Protokoll der Landratssitzung vom 20. Oktober 2011

Nr. 102

Präsident der Geschäftsprüfungskommission Hanspeter Weibel (SVP) orientiert über die letztjährigen Tätigkeiten der Geschäftsprüfungskommission (GPK) und hält sich dabei eng an den Kommissionsbericht . Im Zusammenhang mit der Problematik Aufsicht über den Staatsschutz habe in der Zwischenzeit ein Austausch mit der Geschäftsprüfungsdelegation des Bundes unter dem Präsidium von Claude Janiak stattgefunden.


Hanni Huggel (SP), welche bis zum letzten Legislaturende die GPK präsidierte, meint, es seien im letzten Jahr in der GPK zum Glück wenig personelle Veränderungen erfolgt, dies im Gegensatz zum Vorjahr. Die GPK hielt neun Sitzungen ab, dazu kamen die Visitationen der Subkommissionen.


Die GPK kann auf ganz professionelle Unterstützung ihrer Kommissionssekretärin, Marie-Therese Borer, zurückgreifen. Sie ist immer erreichbar, obwohl sie nur ein 60-Prozent-Pensum innehat. An dieser Stelle gebührt ihr auch seitens der SP ganz herzlichen Dank. Die juristische Beraterin der GPK, Catherine Westenberg, ist mittlerweile die «Amtsälteste» in der GPK - dies ist sehr praktisch, da sie Rückfragen zu weit zurückliegenden Geschäften beantworten kann. Auch ihr gilt recht herzlichen Dank. Schön ist im Weiteren, dass für die Visitationen ein neuer Kommissionssekretär gewonnen werden konnte. Bisher schrieb die Fachstelle, bei der eine Visitation durchgeführt wurde, das Protokoll darüber selbst. Teilweise waren diese dann etwas geschönt. Diese Funktion wird nun durch Michael Engesser wahrgenommen und das ist sehr gut für die GPK.


Geschätzt worden ist auch die gute Zusammenarbeit mit Roland Winkler, Leiter der Finanzkontrolle. Die Berichte der Finanzkontrolle werden durch die GPK geprüft und mit Roland Winkler besprochen. In der Folge kann die GPK entweder selbst reagieren oder mit Roland Winkler besprechen, ob die Finanzkontrolle die Nachkontrolle übernimmt.


Die SP-Fraktion wird den Bericht einstimmig zur Kenntnis nehmen.


Monica Gschwind (FDP) erklärt, gemäss Kantonsverfassung übe der Landrat die Oberaufsicht über alle Behörden und Organe, die kantonale Aufgaben erfüllen, aus.
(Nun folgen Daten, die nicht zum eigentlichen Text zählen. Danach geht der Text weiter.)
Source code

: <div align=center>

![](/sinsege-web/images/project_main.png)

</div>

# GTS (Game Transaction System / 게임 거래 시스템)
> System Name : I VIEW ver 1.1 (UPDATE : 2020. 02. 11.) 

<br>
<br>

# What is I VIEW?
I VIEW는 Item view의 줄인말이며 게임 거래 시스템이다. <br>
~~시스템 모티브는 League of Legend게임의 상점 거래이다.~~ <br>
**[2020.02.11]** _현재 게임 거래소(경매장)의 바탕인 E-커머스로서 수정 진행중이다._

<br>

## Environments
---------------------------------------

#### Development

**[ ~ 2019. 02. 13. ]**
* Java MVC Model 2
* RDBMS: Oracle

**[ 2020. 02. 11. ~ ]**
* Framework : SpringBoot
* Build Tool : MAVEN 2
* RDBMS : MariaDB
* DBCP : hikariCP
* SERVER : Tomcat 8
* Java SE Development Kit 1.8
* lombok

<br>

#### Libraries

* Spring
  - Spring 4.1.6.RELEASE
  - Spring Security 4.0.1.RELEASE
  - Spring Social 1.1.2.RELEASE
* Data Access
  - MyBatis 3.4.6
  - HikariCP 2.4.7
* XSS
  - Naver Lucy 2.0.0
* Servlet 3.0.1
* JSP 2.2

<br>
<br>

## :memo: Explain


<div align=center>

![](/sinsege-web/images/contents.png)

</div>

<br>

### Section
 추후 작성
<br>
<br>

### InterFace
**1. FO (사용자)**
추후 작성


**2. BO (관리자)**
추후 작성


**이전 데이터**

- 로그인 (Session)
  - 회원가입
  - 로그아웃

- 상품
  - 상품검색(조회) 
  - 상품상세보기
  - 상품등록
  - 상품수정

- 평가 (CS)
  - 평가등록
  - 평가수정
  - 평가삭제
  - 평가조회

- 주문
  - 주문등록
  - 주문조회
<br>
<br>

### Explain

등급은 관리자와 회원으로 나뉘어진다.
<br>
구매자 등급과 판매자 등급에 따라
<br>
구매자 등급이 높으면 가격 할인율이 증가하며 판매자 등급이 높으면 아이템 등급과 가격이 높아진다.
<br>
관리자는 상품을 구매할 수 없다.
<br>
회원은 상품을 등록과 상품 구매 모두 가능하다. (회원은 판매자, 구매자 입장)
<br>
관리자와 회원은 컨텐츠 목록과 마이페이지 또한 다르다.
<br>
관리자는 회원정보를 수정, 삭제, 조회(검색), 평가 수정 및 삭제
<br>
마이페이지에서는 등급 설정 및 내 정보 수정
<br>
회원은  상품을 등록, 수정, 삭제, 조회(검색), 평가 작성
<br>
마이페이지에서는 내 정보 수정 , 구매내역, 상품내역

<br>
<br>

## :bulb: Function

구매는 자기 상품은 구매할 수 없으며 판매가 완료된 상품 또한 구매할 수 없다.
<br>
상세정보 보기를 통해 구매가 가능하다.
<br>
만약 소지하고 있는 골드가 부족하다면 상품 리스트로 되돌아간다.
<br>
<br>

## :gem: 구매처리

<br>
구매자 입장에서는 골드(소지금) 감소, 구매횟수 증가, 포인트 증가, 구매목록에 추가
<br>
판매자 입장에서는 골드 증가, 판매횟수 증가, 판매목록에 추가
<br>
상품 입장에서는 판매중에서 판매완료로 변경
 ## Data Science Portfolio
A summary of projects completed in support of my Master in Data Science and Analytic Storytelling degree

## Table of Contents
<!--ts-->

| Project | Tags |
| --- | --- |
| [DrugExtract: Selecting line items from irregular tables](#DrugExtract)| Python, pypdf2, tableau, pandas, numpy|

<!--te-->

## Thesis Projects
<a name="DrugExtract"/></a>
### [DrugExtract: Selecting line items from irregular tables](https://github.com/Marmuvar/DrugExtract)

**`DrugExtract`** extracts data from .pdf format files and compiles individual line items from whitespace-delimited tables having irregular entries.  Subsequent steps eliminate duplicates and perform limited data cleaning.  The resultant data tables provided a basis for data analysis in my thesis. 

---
Der Landrat hat diese Aufgabe an die GPK delegiert. Die GPK kann vom Regierungsrat, vom Ombudsman und vom Verwaltungs- und Obergericht besondere Berichte anfordern und von allen Behörden und Amtsstellen Auskünfte und Einsicht in Akten verlangen. Die GPK geniesst also umfangreiche Informationsrechte, muss sich aber auch strikt an die Vertraulichkeitspflicht halten. Es ist klar zu unterscheiden, dass die Aussicht und Kontrolle über die Kantonsverwaltung eine Aufgabe der Exekutive ist. Dagegen konzentriert sich die parlamentarische Kontrolle darauf, die Rechtmässigkeit, Zweckmässigkeit, Wirtschaftlichkeit und Wirksamkeit des staatlichen Handelns zu kontrollieren. Unter diesem Blickwinkel ist der vorliegende Bericht der GPK über ihre Tätigkeit im letzten Jahr zu betrachten. Einerseits hat die GPK die ihr übertragenen Aufträge erfüllt und ihre Oberaufsichtspflicht im Rahmen der beschriebenen Visitationen und Besuchen bei den verschiedenen Dienststellen in der kantonalen Verwaltung wahrgenommen. Die FDP-Fraktion nimmt vom vorliegenden Bericht einstimmig Kenntnis und dankt allen Mitarbeitenden der Verwaltung für die Bereitstellung der Unterlagen und die Auskunftserteilung.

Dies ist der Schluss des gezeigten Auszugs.